# Phase A: The MLE Approach

Here, we use the MLE approach to detect the likelihood of getting a word in a spam or ham message using [the SMS spam dataset collection](https://archive.ics.uci.edu/dataset/228/sms+spam+collection).

## Limitations
Vocabulary Bias: By using .split(), every unique string is treated (including punctuation attached to words like "win!") as a unique feature.

Bag-of-Words Assumption: This model assumes that the order of words doesn't matter, only their frequency.

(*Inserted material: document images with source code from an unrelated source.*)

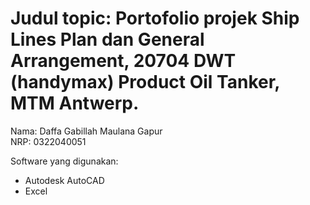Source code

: # Judul topic: Portofolio projek Ship Lines Plan dan General Arrangement, 20704 DWT (handymax) Product Oil Tanker, MTM Antwerp.
Nama: Daffa Gabillah Maulana Gapur<br>
NRP: 0322040051

Software yang digunakan:
- Autodesk AutoCAD
- Excel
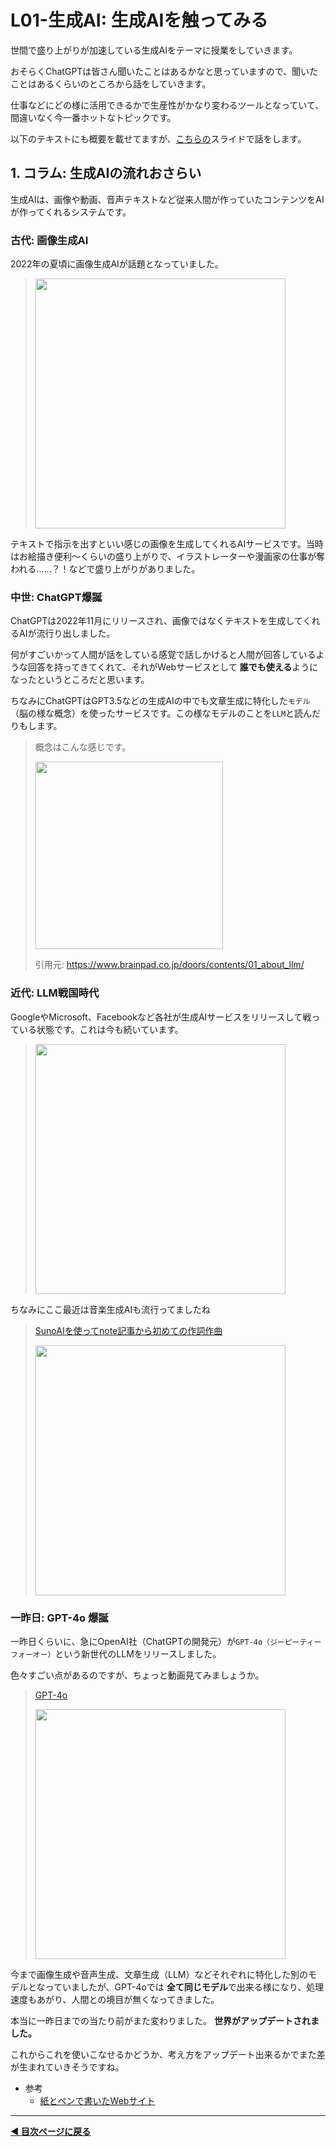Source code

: # L01-生成AI: 生成AIを触ってみる

世間で盛り上がりが加速している生成AIをテーマに授業をしていきます。

おそらくChatGPTは皆さん聞いたことはあるかなと思っていますので、聞いたことはあるくらいのところから話をしていきます。

仕事などにどの様に活用できるかで生産性がかなり変わるツールとなっていて、間違いなく今一番ホットなトピックです。

以下のテキストにも概要を載せてますが、[こちらの](https://www.canva.com/design/DAGE2FVe71k/x-lAIVGHJQAkVlqjj8DKbg/edit)スライドで話をします。

## 1. コラム: 生成AIの流れおさらい

生成AIは、画像や動画、音声テキストなど従来人間が作っていたコンテンツをAIが作ってくれるシステムです。

### 古代: 画像生成AI

2022年の夏頃に画像生成AIが話題となっていました。

> <img src="https://i.gyazo.com/7de7cb10094a7b7627d16e65085e7539.jpg" width="400px" />

テキストで指示を出すといい感じの画像を生成してくれるAIサービスです。当時はお絵描き便利〜くらいの盛り上がりで、イラストレーターや漫画家の仕事が奪われる......？！などで盛り上がりがありました。

### 中世: ChatGPT爆誕

ChatGPTは2022年11月にリリースされ、画像ではなくテキストを生成してくれるAIが流行り出しました。

何がすごいかって人間が話をしている感覚で話しかけると人間が回答しているような回答を持ってきてくれて、それがWebサービスとして **誰でも使える**ようになったというところだと思います。

ちなみにChatGPTはGPT3.5などの生成AIの中でも文章生成に特化した`モデル`（脳の様な概念）を使ったサービスです。この様なモデルのことを`LLM`と読んだりもします。

> 概念はこんな感じです。
> 
> <img src="https://i.gyazo.com/e5c7e0c02133a3b058a66a87ff9fbba3.png" width="300px" />
> 
> 引用元: https://www.brainpad.co.jp/doors/contents/01_about_llm/

### 近代: LLM戦国時代

GoogleやMicrosoft、Facebookなど各社が生成AIサービスをリリースして戦っている状態です。これは今も続いています。

> <img src="https://i.gyazo.com/1483c77e83606ee43fc6fd2cf484bfc9.jpg" width="400px" />

ちなみにここ最近は音楽生成AIも流行ってましたね

> [SunoAIを使ってnote記事から初めての作詞作曲](https://note.com/n0bisuke/n/n0f1d5a2a6c8f)
>
> <img src="https://i.gyazo.com/d859a52cf0317a1fe20216a8270e2737.png" width="400px" />


### 一昨日: GPT-4o 爆誕

一昨日くらいに、急にOpenAI社（ChatGPTの開発元）が`GPT-4o（ジーピーティーフォーオー）`という新世代のLLMをリリースしました。

色々すごい点があるのですが、ちょっと動画見てみましょうか。

> [GPT-4o](https://openai.com/index/hello-gpt-4o/)
> 
> <img src="https://i.gyazo.com/d629310f1ec14023acd5c88206122cd2.jpg" width="400px" />

今まで画像生成や音声生成、文章生成（LLM）などそれぞれに特化した別のモデルとなっていましたが、GPT-4oでは **全て同じモデル**で出来る様になり、処理速度もあがり、人間との境目が無くなってきました。

本当に一昨日までの当たり前がまた変わりました。
**世界がアップデートされました。**

これからこれを使いこなせるかどうか、考え方をアップデート出来るかでまた差が生まれていきそうですね。

- 参考
    - [紙とペンで書いたWebサイト](https://codepen.io/n0bisuke/pen/qBGdeRz)

---

**[◀ 目次ページに戻る](../readme.md)**
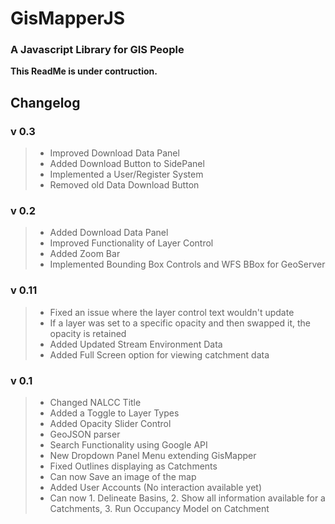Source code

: # GisMapperJS
### A Javascript Library for GIS People

**This ReadMe is under contruction.**

## Changelog

### v 0.3
> - Improved Download Data Panel
> - Added Download Button to SidePanel
> - Implemented a User/Register System
> - Removed old Data Download Button

### v 0.2
> - Added Download Data Panel
> - Improved Functionality of Layer Control
> - Added Zoom Bar
> - Implemented Bounding Box Controls and WFS BBox for GeoServer

### v 0.11
> - Fixed an issue where the layer control text wouldn't update
> - If a layer was set to a specific opacity and then swapped it, the opacity is retained
> - Added Updated Stream Environment Data
> - Added Full Screen option for viewing catchment data


### v 0.1
> - Changed NALCC Title
> - Added a Toggle to Layer Types
> - Added Opacity Slider Control
> - GeoJSON parser
> - Search Functionality using Google API
> - New Dropdown Panel Menu extending GisMapper
> - Fixed Outlines displaying as Catchments
> - Can now Save an image of the map
> - Added User Accounts (No interaction available yet)
> - Can now 1. Delineate Basins, 2. Show all information available for a Catchments, 3. Run Occupancy Model on Catchment


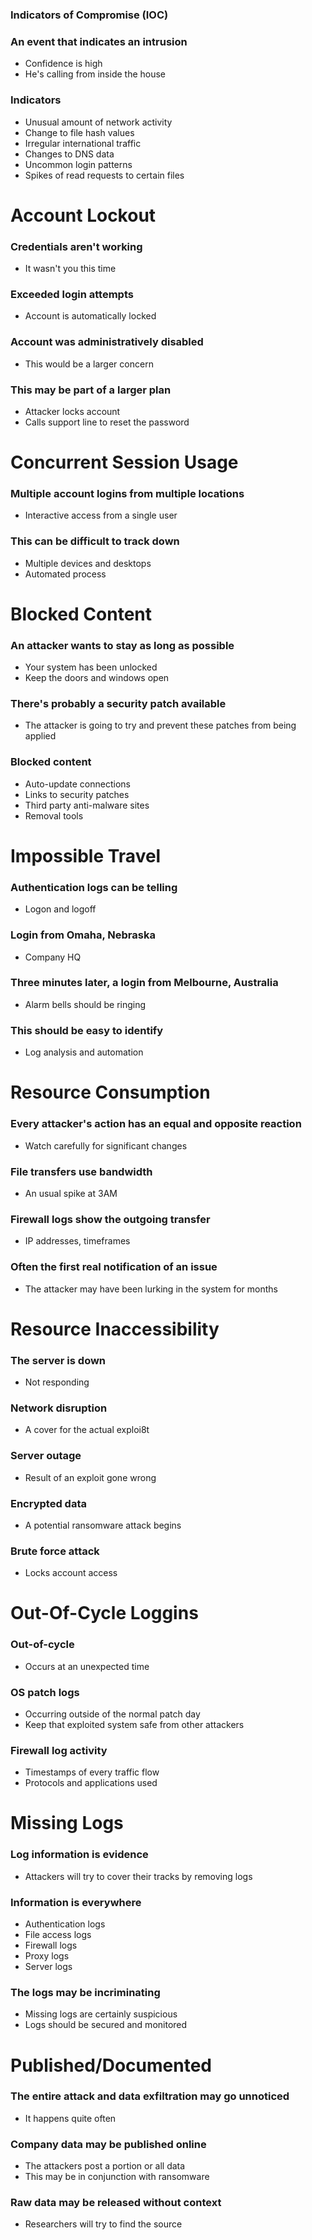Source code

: ### Indicators of Compromise (IOC)
### An event that indicates an intrusion
- Confidence is high
- He's calling from inside the house
### Indicators
- Unusual amount of network activity
- Change to file hash values
- Irregular international traffic
- Changes to DNS data
- Uncommon login patterns
- Spikes of read requests to certain files
# Account Lockout
### Credentials aren't working
- It wasn't you this time
### Exceeded login attempts
- Account is automatically locked
### Account was administratively disabled
- This would be a larger concern
### This may be part of a larger plan
- Attacker locks account
- Calls support line to reset the password
# Concurrent Session Usage
### Multiple account logins from multiple locations
- Interactive access from a single user
### This can be difficult to track down
- Multiple devices and desktops
- Automated process
# Blocked Content
### An attacker wants to stay as long as possible
- Your system has been unlocked
- Keep the doors and windows open
### There's probably a security patch available
- The attacker is going to try and prevent these patches from being applied
### Blocked content
- Auto-update connections
- Links to security patches
- Third party anti-malware sites
- Removal tools
# Impossible Travel
### Authentication logs can be telling
- Logon and logoff
### Login from Omaha, Nebraska
- Company HQ
### Three minutes later, a login from Melbourne, Australia
- Alarm bells should be ringing
### This should be easy to identify
- Log analysis and automation
# Resource Consumption
### Every attacker's action has an equal and opposite reaction
- Watch carefully for significant changes
### File transfers use bandwidth
- An usual spike at 3AM
### Firewall logs show the outgoing transfer
- IP addresses, timeframes
### Often the first real notification of an issue
- The attacker may have been lurking in the system for months
# Resource Inaccessibility
### The server is down
- Not responding
### Network disruption
- A cover for the actual exploi8t
### Server outage
- Result of an exploit gone wrong
### Encrypted data
- A potential ransomware attack begins
### Brute force attack
- Locks account access
# Out-Of-Cycle Loggins
### Out-of-cycle
- Occurs at an unexpected time
### OS patch logs
- Occurring outside of the normal patch day
- Keep that exploited system safe from other attackers
### Firewall log activity
- Timestamps of every traffic flow
- Protocols and applications used
# Missing Logs
### Log information is evidence
- Attackers will try to cover their tracks by removing logs
### Information is everywhere
- Authentication logs
- File access logs
- Firewall logs
- Proxy logs
- Server logs
### The logs may be incriminating
- Missing logs are certainly suspicious
- Logs should be secured and monitored
# Published/Documented
### The entire attack and data exfiltration may go unnoticed
- It happens quite often
### Company data may be published online
- The attackers post a portion or all data
- This may be in conjunction with ransomware
### Raw data may be released without context
- Researchers will try to find the source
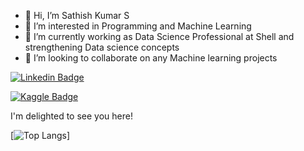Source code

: - 👋 Hi, I’m Sathish Kumar S
- 👀 I’m interested in Programming and Machine Learning
- 🌱 I’m currently working as Data Science Professional at Shell and strengthening Data science concepts
- 💞️ I’m looking to collaborate on any Machine learning projects

[![Linkedin Badge](https://img.shields.io/badge/-LinkedIn-0e76a8?style=flat-square&logo=Linkedin&logoColor=white)](https://www.linkedin.com/in/sathish-kumar-unique/)

[![Kaggle Badge](https://img.shields.io/badge/-Kaggle-0e76a8?style=flat-square&logo=Kaggle&logoColor=white)](https://www.kaggle.com/ssathishkumar)

I'm delighted to see you here!

[![Top Langs](https://github-readme-stats.vercel.app/api/top-langs/?username=sathishkumar118)]
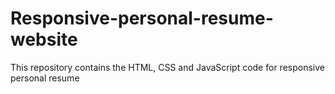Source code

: # Responsive-personal-resume-website
This repository contains the HTML, CSS and JavaScript code for responsive personal resume 
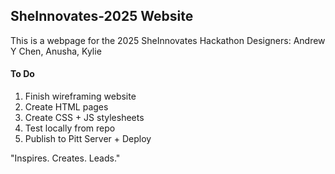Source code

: ## SheInnovates-2025 Website
This is a webpage for the 2025 SheInnovates Hackathon
Designers: Andrew Y Chen, Anusha, Kylie
#### To Do
1. Finish wireframing website
2. Create HTML pages
3. Create CSS + JS stylesheets
4. Test locally from repo
5. Publish to Pitt Server + Deploy

"Inspires. Creates. Leads."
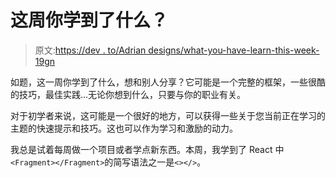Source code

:# 这周你学到了什么？

> 原文:[https://dev . to/Adrian designs/what-you-have-learn-this-week-19gn](https://dev.to/adrianbdesigns/what-have-you-learned-this-week-19gn)

如题，这一周你学到了什么，想和别人分享？它可能是一个完整的框架，一些很酷的技巧，最佳实践...无论你想到什么，只要与你的职业有关。

对于初学者来说，这可能是一个很好的地方，可以获得一些关于您当前正在学习的主题的快速提示和技巧。这也可以作为学习和激励的动力。

我总是试着每周做一个项目或者学点新东西。本周，我学到了 React 中`<Fragment></Fragment>`的简写语法之一是`<></>`。
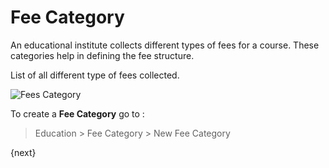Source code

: <!-- add-breadcrumbs -->
# Fee Category

An educational institute collects different types of fees for a course. These categories help in defining the fee structure.

List of all different type of fees collected.

<img class="screenshot" alt="Fees Category" src="{{docs_base_url}}/assets/img/education/fees/fee-category.png">

To create a **Fee Category** go to :

> Education > Fee Category > New Fee Category

{next}
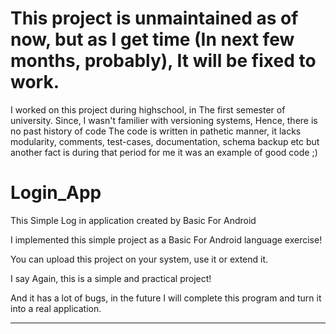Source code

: # This project is unmaintained as of now, but as I get time (In next few months, probably), It will be fixed to work.

I worked on this project during highschool, in The first semester of university. Since, I wasn't familier with versioning systems, Hence, there is no past history of code
The code is written in pathetic manner, it lacks modularity, comments, test-cases, documentation, schema backup etc but another fact is during that period for me it was an example of good code ;)

# Login_App
This Simple Log in application created by Basic For Android

I implemented this simple project as a Basic For Android language exercise!

You can upload this project on your system, use it or extend it.

I say Again, this is a simple and practical project!

And it has a lot of bugs, in the future I will complete this program and turn it into a real application.

-------------------------------------------------------------------------------
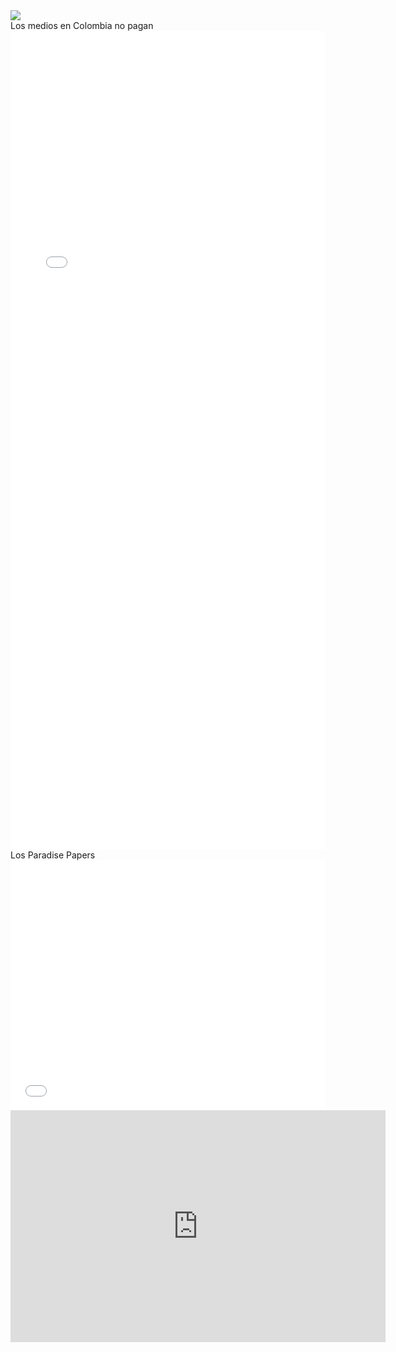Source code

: <div>
<div class='tableauPlaceholder' id='viz1540668877946' style='position: relative'><noscript><a href='#'><img alt=' ' src='https:&#47;&#47;public.tableau.com&#47;static&#47;images&#47;Le&#47;Legislacinsobreelabortoenelmundo&#47;DashboardAborto&#47;1_rss.png' style='border: none' /></a></noscript><object class='tableauViz'  style='display:none;'><param name='host_url' value='https%3A%2F%2Fpublic.tableau.com%2F' /> <param name='embed_code_version' value='3' /> <param name='site_root' value='' /><param name='name' value='Legislacinsobreelabortoenelmundo&#47;DashboardAborto' /><param name='tabs' value='no' /><param name='toolbar' value='yes' /><param name='static_image' value='https:&#47;&#47;public.tableau.com&#47;static&#47;images&#47;Le&#47;Legislacinsobreelabortoenelmundo&#47;DashboardAborto&#47;1.png' /> <param name='animate_transition' value='yes' /><param name='display_static_image' value='yes' /><param name='display_spinner' value='yes' /><param name='display_overlay' value='yes' /><param name='display_count' value='yes' /><param name='filter' value='publish=yes' /></object></div>                <script type='text/javascript'>                    var divElement = document.getElementById('viz1540668877946');                    var vizElement = divElement.getElementsByTagName('object')[0];                    vizElement.style.width='800px';vizElement.style.height='827px';                    var scriptElement = document.createElement('script');                    scriptElement.src = 'https://public.tableau.com/javascripts/api/viz_v1.js';                    vizElement.parentNode.insertBefore(scriptElement, vizElement);                </script>
</div>
Los medios en Colombia no pagan
<div>
  <iframe id="datawrapper-chart-IIdfX" src="//datawrapper.dwcdn.net/IIdfX/2/" scrolling="no" frameborder="0" allowtransparency="true" style="width: 0; min-width: 100% !important;" height="1310"></iframe><script type="text/javascript">if("undefined"==typeof window.datawrapper)window.datawrapper={};window.datawrapper["IIdfX"]={},window.datawrapper["IIdfX"].embedDeltas={"100":1435,"200":1360,"300":1335,"400":1335,"500":1310,"700":1310,"800":1310,"900":1310,"1000":1310},window.datawrapper["IIdfX"].iframe=document.getElementById("datawrapper-chart-IIdfX"),window.datawrapper["IIdfX"].iframe.style.height=window.datawrapper["IIdfX"].embedDeltas[Math.min(1e3,Math.max(100*Math.floor(window.datawrapper["IIdfX"].iframe.offsetWidth/100),100))]+"px",window.addEventListener("message",function(a){if("undefined"!=typeof a.data["datawrapper-height"])for(var b in a.data["datawrapper-height"])if("IIdfX"==b)window.datawrapper["IIdfX"].iframe.style.height=a.data["datawrapper-height"][b]+"px"});</script>
</div>
Los Paradise Papers
<div>
<iframe id="datawrapper-chart-OPnnn" src="//datawrapper.dwcdn.net/OPnnn/1/" scrolling="no" frameborder="0" allowtransparency="true" style="width: 0; min-width: 100% !important;" height="400"></iframe><script type="text/javascript">if("undefined"==typeof window.datawrapper)window.datawrapper={};window.datawrapper["OPnnn"]={},window.datawrapper["OPnnn"].embedDeltas={"100":525,"200":450,"300":425,"400":425,"500":400,"700":400,"800":400,"900":400,"1000":400},window.datawrapper["OPnnn"].iframe=document.getElementById("datawrapper-chart-OPnnn"),window.datawrapper["OPnnn"].iframe.style.height=window.datawrapper["OPnnn"].embedDeltas[Math.min(1e3,Math.max(100*Math.floor(window.datawrapper["OPnnn"].iframe.offsetWidth/100),100))]+"px",window.addEventListener("message",function(a){if("undefined"!=typeof a.data["datawrapper-height"])for(var b in a.data["datawrapper-height"])if("OPnnn"==b)window.datawrapper["OPnnn"].iframe.style.height=a.data["datawrapper-height"][b]+"px"});</script>
 </div>
<div>
<iframe width="600" height="371" seamless frameborder="0" scrolling="no" src="https://docs.google.com/spreadsheets/d/e/2PACX-1vSqFdFZMqfKngR_bAMMdA_wZQAvHqh3qUhoqfZpUj3ofsxFIPCftSydfcre89sHvLjk9vxOQyPDd2Wx/pubchart?oid=1545095820&amp;format=interactive"></iframe>
</div>
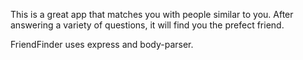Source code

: This is a great app that matches you with people similar to you. After answering a variety of questions, it will find you the prefect friend. 

FriendFinder uses express and body-parser. 
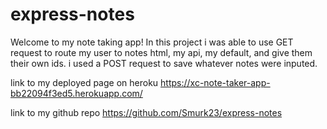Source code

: # express-notes

Welcome to my note taking app! In this project i was able to use GET request to route my user to notes html, my api, my default, and give them their own ids. i used a POST request to save whatever notes were inputed.

link to my deployed page on heroku https://xc-note-taker-app-bb22094f3ed5.herokuapp.com/

link to my github repo https://github.com/Smurk23/express-notes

Zero-multiplier: If a sentence containing many spam words has a single word which is not in our dataset of spam words, because
we multiply probabilities, it will render the probability of the whole message "0", even though the presence of multiple spam words
makes it very likely that it is spam.

In [2]:
import pandas as pd
from collections import defaultdict
import os

# Get the path relative to the notebook location
notebook_dir = os.path.dirname(os.path.abspath('__file__'))
data_path = os.path.join('..', 'data', 'sms_spam', 'SMSSpamCollection')

# Load the training data
df = pd.read_csv(data_path, sep='\t', header=None, names=['label', 'message'])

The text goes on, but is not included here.